There is no denying the importance of foreign investment to Myanmar’s energy sector. The country has benefitted from partnerships involving some of the world’s biggest oil and gas operators, which bring their knowledge, equipment and experience.
But as foreign investors eye the recent bidding rounds for new oil and gas fields (the Government of Myanmar received over 75 letters of interest for 18 onshore blocks in January this year), some stakeholders are concerned about a lack of local involvement in the industry’s development. These views are documented in the report. It also includes concern about whether jobs and training will be available for people in Myanmar as well as the fear that much of the energy produced will be exported, at the expense of developing Myanmar’s own energy infrastructure.
An integrated approach to such occasionally competing interests should be the defining characteristic of the government’s formulation of an energy plan. Such an approach will seek to balance two linked sets of goals. First, there are those of the New Energy Architecture: economic growth and development, sustainability, and energy access and security. Second, it will balance the competing interests of key stakeholders: the Myanmar government, international energy companies, local businesses and the general public.
One of the issues yet to be addressed is how key stakeholders can quantify the opportunities present in Myanmar’s new investment environment, and equip themselves with the tools necessary to cope with a comprehensive and wide-ranging analysis of indicators and interests.

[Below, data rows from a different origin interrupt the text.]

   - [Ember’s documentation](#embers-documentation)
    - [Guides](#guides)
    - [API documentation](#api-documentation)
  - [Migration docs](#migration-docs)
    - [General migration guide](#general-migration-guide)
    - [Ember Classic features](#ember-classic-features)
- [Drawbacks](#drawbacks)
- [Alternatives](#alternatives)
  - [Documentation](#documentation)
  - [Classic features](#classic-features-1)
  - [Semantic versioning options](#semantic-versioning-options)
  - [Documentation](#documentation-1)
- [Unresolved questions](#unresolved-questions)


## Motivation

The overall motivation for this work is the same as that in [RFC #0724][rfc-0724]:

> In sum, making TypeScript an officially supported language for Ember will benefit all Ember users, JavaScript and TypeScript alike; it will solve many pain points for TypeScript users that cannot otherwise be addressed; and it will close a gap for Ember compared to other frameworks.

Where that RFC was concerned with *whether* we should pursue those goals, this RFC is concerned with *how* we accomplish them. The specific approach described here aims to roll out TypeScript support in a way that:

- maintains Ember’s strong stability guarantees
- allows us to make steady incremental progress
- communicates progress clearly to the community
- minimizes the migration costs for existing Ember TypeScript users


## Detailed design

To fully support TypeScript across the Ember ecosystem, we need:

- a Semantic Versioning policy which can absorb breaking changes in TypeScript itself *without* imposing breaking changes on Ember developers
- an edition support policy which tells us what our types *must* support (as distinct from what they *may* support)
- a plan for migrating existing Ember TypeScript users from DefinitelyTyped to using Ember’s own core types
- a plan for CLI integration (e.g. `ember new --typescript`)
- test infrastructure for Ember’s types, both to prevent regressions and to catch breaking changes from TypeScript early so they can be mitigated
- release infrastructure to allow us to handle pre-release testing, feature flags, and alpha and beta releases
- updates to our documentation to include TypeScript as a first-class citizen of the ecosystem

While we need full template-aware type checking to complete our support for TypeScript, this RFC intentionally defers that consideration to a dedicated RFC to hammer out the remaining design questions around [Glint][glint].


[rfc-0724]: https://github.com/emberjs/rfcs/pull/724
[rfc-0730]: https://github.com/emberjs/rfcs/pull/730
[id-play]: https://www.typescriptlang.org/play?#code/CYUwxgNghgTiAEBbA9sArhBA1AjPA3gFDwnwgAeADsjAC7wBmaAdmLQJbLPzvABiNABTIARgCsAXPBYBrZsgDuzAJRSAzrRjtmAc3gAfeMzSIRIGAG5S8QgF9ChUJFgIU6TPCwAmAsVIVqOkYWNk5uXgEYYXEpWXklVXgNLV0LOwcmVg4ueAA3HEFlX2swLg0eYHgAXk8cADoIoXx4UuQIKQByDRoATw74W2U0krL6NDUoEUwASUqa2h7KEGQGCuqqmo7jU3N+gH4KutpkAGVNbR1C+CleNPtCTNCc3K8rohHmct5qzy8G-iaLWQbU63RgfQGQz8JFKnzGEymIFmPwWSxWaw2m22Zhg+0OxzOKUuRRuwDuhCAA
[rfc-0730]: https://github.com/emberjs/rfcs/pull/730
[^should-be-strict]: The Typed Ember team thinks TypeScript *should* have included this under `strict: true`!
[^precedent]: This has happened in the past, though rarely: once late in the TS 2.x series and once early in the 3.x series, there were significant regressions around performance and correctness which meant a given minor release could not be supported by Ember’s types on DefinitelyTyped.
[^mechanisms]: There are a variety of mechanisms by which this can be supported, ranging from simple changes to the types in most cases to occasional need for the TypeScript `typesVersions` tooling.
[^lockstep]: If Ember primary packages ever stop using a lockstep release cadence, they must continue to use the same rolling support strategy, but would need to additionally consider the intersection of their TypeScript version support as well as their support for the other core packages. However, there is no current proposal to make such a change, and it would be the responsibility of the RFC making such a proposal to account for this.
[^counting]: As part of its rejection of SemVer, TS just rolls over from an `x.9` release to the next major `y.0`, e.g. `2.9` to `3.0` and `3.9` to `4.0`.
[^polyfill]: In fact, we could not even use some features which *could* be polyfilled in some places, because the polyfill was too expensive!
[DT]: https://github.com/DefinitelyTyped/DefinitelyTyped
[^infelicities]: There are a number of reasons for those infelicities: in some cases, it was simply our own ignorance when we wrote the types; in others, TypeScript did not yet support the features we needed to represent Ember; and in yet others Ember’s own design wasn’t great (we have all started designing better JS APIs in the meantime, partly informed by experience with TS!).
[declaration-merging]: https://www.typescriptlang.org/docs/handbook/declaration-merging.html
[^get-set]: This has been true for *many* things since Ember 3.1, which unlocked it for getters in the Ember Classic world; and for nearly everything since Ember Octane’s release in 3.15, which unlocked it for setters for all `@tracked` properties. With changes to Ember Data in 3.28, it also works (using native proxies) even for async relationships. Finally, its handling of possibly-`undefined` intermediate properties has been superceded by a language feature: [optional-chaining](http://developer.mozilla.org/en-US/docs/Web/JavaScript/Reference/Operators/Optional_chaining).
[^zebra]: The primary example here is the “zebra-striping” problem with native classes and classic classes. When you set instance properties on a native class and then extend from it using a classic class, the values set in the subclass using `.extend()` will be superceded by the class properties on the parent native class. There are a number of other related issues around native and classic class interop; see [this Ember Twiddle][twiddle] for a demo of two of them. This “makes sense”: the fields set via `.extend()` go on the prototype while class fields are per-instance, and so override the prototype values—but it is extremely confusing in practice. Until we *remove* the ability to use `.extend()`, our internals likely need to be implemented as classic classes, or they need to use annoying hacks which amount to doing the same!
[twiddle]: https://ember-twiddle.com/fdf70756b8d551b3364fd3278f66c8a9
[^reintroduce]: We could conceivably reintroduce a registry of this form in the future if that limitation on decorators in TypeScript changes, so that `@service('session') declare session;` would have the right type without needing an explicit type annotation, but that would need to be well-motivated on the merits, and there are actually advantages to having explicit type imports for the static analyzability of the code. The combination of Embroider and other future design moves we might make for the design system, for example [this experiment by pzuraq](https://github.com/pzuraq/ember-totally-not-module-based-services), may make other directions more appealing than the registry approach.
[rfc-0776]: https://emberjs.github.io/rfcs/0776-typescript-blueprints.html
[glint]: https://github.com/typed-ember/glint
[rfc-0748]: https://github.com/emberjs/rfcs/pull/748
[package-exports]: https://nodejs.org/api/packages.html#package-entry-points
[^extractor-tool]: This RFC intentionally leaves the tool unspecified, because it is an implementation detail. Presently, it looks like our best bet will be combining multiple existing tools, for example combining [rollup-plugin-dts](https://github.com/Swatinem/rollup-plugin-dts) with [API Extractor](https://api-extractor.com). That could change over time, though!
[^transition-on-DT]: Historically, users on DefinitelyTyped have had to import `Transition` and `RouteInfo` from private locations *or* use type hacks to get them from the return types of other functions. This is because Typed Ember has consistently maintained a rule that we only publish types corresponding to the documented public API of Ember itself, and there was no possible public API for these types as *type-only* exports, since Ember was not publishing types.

Both the government and international companies should look to develop robust supply and demand forecasting capabilities to gauge the scale of Myanmar’s production capacity and domestic requirements.National energy companies should evaluate their opportunities for up and downward integration. Analyses of relative margins, supply chain optimization and operations assessments would offer national companies a platform for growth as the market opens up to new entrants.
National energy companies should also reconsider their governance structures. A set of guiding principles should define responsibilities and pave the way for transparent financial transactions and open channels of communication.
Finally, new entrants need to devise market entry strategies, and include assessments of the dynamic trends in market activity as well as potential routes to entry, from joint ventures to M&As and partnerships.
Acquiring these tools is the first step that key stakeholders can take in finding an equilibrium between the competing interests inherent in Myanmar’s economic growth. Striking the right balance is not only central to fulfilling the aims of an energy architecture, but will also be the determining factor of Myanmar’s long-term economic development.